**What is being asked**
Only lines holding the word "contracts" are wanted. Copy them from the listing below.

**Given entries**

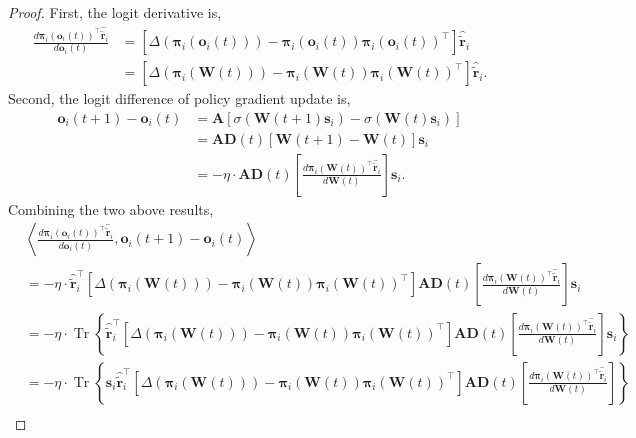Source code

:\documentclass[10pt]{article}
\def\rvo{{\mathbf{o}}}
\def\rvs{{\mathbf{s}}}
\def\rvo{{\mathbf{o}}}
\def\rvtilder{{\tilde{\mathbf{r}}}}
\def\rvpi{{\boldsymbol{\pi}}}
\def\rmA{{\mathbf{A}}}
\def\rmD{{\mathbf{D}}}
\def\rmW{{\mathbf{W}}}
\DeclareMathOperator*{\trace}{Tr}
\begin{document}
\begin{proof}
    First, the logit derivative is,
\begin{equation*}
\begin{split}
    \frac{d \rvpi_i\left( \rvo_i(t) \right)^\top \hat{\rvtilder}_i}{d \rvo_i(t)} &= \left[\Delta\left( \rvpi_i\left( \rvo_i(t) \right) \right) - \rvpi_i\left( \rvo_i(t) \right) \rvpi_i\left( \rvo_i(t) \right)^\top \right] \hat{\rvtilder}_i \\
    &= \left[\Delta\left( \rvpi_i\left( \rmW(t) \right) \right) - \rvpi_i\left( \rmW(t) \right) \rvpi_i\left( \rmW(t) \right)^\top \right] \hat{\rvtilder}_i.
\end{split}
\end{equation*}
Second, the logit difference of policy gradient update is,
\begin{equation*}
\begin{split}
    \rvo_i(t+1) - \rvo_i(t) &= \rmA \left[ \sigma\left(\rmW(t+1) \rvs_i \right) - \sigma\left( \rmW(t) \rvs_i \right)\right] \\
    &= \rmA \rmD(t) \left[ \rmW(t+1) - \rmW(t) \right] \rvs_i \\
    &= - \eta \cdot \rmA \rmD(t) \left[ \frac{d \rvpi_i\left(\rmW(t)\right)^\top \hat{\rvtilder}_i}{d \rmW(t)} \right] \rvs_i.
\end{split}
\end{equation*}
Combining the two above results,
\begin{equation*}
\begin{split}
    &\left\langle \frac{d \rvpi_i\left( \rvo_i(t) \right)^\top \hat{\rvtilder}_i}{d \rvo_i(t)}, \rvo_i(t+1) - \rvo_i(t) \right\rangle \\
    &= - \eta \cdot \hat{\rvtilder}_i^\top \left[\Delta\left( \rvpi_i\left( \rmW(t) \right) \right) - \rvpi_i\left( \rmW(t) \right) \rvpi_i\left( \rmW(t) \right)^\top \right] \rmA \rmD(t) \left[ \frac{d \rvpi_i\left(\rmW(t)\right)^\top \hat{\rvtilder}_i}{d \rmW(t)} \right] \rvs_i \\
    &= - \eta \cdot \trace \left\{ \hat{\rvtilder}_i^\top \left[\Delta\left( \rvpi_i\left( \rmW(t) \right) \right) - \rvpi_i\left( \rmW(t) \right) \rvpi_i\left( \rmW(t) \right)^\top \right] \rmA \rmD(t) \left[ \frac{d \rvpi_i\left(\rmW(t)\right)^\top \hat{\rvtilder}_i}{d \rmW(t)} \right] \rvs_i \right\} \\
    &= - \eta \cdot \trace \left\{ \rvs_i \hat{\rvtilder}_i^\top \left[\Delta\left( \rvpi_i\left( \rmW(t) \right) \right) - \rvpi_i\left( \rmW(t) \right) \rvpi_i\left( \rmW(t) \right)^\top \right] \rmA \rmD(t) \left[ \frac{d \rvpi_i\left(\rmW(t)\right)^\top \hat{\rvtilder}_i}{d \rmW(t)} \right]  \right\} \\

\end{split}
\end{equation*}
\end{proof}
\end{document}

==

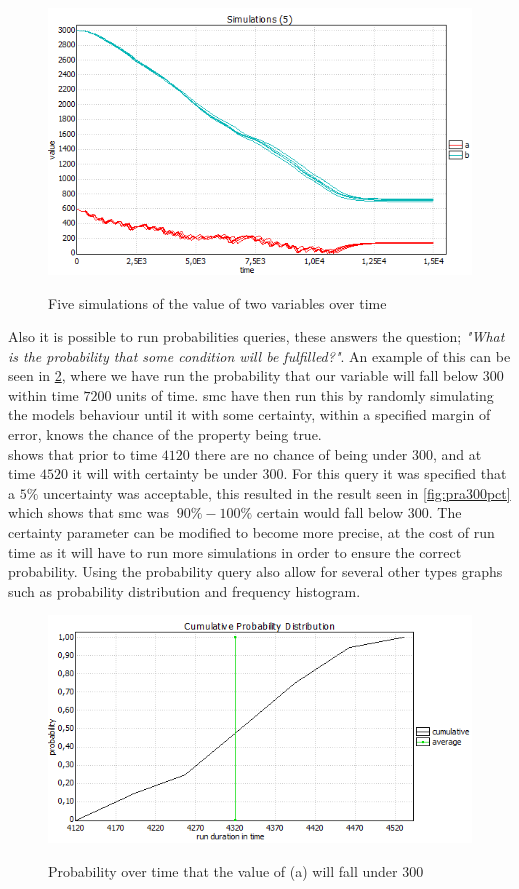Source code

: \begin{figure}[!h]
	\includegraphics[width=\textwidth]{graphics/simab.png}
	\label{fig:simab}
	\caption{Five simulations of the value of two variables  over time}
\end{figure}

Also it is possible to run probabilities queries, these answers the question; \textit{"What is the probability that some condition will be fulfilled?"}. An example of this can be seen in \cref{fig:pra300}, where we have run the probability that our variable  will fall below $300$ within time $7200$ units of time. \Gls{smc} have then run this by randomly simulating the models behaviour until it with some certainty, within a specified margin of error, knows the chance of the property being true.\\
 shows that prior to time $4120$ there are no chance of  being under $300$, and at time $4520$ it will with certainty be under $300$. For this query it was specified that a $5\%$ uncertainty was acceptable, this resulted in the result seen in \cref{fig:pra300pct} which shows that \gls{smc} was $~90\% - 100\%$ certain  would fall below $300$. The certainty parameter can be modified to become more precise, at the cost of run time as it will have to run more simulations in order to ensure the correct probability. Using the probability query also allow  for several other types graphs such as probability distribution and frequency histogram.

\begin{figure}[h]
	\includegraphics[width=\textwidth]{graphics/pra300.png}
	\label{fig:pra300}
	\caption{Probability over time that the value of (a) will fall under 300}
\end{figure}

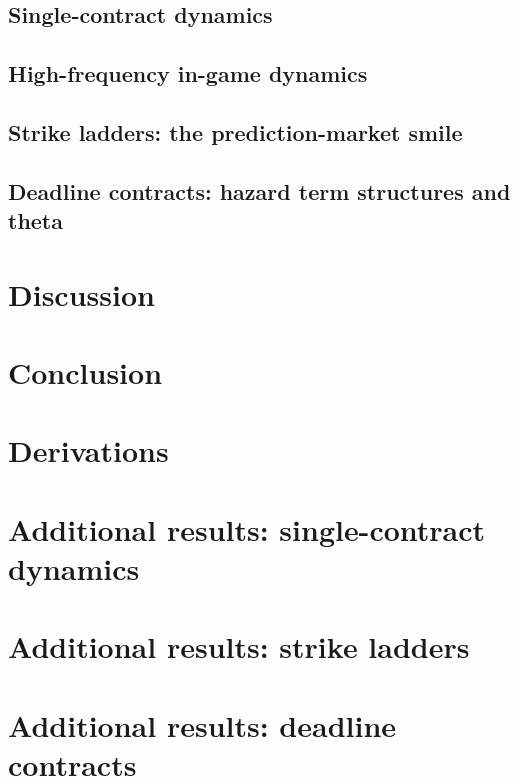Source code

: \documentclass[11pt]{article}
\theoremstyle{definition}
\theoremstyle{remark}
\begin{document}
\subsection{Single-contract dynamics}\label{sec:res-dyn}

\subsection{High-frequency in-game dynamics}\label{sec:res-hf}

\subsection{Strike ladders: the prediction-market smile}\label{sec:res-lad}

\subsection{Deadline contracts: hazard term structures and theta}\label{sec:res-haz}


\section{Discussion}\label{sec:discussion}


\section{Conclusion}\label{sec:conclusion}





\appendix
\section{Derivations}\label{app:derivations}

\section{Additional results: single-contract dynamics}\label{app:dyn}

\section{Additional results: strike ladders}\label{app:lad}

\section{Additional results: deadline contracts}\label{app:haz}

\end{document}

**Solution for this task**
\subsection{Deadline contracts: hazard term structures and theta}\label{sec:res-haz}
\section{Additional results: deadline contracts}\label{app:haz}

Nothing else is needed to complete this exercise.